We are what we think we are OR we think that. Have you ever noticed that the most confident and happy adults are ones whose parents spread a whole lot of sunshine over them? (Not INDULGENCE! There is a big difference with very different outcomes!) But  I am referring to the parents who don't quantify the siblings against each other and let each child  know they are really special. I find those adults the most happy with themselves and the ones that feel great about their life. I have seen it in my own world and those of others who have had labels put on them and then expectations to go along with them. (i.e. "she's the smart one, He is the clean one… or negative for others to hear "she is the special one" or "He isn't good at school".) I remember a teen ager telling her parents that her hearts desire was to be an EMT. The backlash of how that didn't make any money and that wasn't real schooling was the counsel she received. The teen let that dream go immediately. Flash forward to now and she works in a babysitting setting and is an unhappy soul regarding her life. On the other hand I know someone who was loved and cherished and reminded about how much she was loved through every action. This girl grew up and oozes happiness and sunshine.  We get our ideals and our images from our parents. But I put it out to the world for you to question that perception. Are you the smart one so you always have to work to maintain that image? Do you not embrace some things that are important to you because your not the "artistic" kind?  Do you feel that you over compensate around your parents because that is how you find love from them?

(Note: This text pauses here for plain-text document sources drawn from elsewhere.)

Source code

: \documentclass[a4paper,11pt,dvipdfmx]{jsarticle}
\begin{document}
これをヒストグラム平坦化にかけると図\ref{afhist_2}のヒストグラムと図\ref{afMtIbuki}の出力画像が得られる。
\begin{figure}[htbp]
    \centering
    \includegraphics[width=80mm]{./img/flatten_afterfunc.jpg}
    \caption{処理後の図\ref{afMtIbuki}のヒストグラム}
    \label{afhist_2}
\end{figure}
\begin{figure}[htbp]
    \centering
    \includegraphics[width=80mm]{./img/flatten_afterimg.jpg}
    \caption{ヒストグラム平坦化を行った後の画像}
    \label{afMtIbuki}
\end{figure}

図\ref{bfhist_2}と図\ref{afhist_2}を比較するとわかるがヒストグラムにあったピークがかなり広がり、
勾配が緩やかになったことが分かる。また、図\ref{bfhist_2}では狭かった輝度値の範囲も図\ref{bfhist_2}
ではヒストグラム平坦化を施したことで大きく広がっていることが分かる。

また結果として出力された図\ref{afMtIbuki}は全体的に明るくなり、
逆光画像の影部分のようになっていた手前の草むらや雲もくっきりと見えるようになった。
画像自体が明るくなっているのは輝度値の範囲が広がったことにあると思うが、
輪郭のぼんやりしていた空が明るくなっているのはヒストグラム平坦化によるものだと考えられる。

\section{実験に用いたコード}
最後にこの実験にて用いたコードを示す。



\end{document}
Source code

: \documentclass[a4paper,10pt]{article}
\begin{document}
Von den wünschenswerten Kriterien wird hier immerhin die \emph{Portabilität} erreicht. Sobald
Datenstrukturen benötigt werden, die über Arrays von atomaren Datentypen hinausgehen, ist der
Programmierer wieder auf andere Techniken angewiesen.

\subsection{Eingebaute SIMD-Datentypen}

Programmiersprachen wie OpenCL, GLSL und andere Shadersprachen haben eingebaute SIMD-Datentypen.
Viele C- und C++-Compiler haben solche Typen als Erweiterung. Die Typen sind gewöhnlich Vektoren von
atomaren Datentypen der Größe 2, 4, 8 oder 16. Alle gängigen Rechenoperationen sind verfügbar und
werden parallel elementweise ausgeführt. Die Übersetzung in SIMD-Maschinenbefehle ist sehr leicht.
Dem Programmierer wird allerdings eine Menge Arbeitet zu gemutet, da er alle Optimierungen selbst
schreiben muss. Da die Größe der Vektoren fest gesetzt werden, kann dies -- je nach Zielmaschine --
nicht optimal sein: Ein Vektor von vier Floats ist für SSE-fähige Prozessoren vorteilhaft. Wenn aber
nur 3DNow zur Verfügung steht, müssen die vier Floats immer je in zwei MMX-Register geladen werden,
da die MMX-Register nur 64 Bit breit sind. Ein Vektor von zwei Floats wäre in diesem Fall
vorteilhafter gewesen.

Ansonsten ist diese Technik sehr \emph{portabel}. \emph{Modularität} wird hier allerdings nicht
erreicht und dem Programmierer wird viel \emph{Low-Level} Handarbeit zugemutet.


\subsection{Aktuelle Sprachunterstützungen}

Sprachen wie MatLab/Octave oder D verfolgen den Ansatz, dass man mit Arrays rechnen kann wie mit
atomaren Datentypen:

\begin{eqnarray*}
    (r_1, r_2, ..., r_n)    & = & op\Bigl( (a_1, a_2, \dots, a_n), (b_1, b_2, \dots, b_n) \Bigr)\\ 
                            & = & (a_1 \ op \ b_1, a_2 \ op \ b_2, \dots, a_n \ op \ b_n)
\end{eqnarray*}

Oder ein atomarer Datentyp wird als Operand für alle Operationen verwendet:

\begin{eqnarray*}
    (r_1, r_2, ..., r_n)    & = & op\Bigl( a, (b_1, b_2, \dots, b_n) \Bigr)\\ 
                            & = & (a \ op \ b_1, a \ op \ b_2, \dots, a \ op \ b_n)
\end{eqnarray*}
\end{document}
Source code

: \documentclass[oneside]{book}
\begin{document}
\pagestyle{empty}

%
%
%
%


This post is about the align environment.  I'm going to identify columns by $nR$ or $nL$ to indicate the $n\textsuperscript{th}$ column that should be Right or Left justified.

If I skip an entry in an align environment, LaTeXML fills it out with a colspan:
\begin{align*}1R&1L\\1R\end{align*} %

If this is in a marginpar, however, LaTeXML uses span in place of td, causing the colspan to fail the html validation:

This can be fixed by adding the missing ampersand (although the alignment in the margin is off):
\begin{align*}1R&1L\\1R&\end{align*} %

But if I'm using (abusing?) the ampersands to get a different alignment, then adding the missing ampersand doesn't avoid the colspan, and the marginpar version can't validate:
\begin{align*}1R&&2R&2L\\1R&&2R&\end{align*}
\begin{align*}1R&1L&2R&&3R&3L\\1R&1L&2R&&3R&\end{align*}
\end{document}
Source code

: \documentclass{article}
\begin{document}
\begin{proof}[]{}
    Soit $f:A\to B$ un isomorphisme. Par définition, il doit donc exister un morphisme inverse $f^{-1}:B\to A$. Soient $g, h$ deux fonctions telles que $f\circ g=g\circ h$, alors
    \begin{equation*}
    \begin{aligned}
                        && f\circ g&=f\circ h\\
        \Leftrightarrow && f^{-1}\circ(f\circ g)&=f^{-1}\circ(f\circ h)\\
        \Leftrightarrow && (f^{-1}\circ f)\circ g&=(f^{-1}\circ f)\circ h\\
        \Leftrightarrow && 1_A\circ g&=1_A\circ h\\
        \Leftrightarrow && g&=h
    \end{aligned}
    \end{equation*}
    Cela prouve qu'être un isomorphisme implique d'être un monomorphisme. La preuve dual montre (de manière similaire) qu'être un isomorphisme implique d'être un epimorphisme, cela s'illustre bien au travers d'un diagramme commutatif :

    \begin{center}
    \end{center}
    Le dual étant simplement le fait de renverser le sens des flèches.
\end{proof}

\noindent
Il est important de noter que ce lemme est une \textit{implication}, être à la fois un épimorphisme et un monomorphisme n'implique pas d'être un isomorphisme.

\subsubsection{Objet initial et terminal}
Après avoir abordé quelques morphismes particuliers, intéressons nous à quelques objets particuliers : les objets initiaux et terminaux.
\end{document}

I would offer that you find your own "North Compass" in life and become who YOU think you are and not what the generations before you tell you that you are. Decide now that the images and life boundaries we set for ourselves were done when we were children!! You would not take on a negative belief system if a six year old told you one. Yet, we often still believe in the belief system we set up when we were six!!!  Find boundaries, find yourself, find a life that incorporates those things that bring joy. Create a belief system that fits you not others. I have not figured out the whole thing from the parenting side of things. But I do know when my children as who is the favorite I say "Your my favorite Beans", "your my favorite Mad Dog", "Your my favorite Grasshopper." (etc) I then proceed to tell them "mom's heart is divided equally into 4 pieces, one for each of you and the whole heart is daddy's." (You will hear that more then once if you are a consistent reader!) Any way, another nagging session.  Hope it helps!

Go and do and be who you are not what you have been told to be!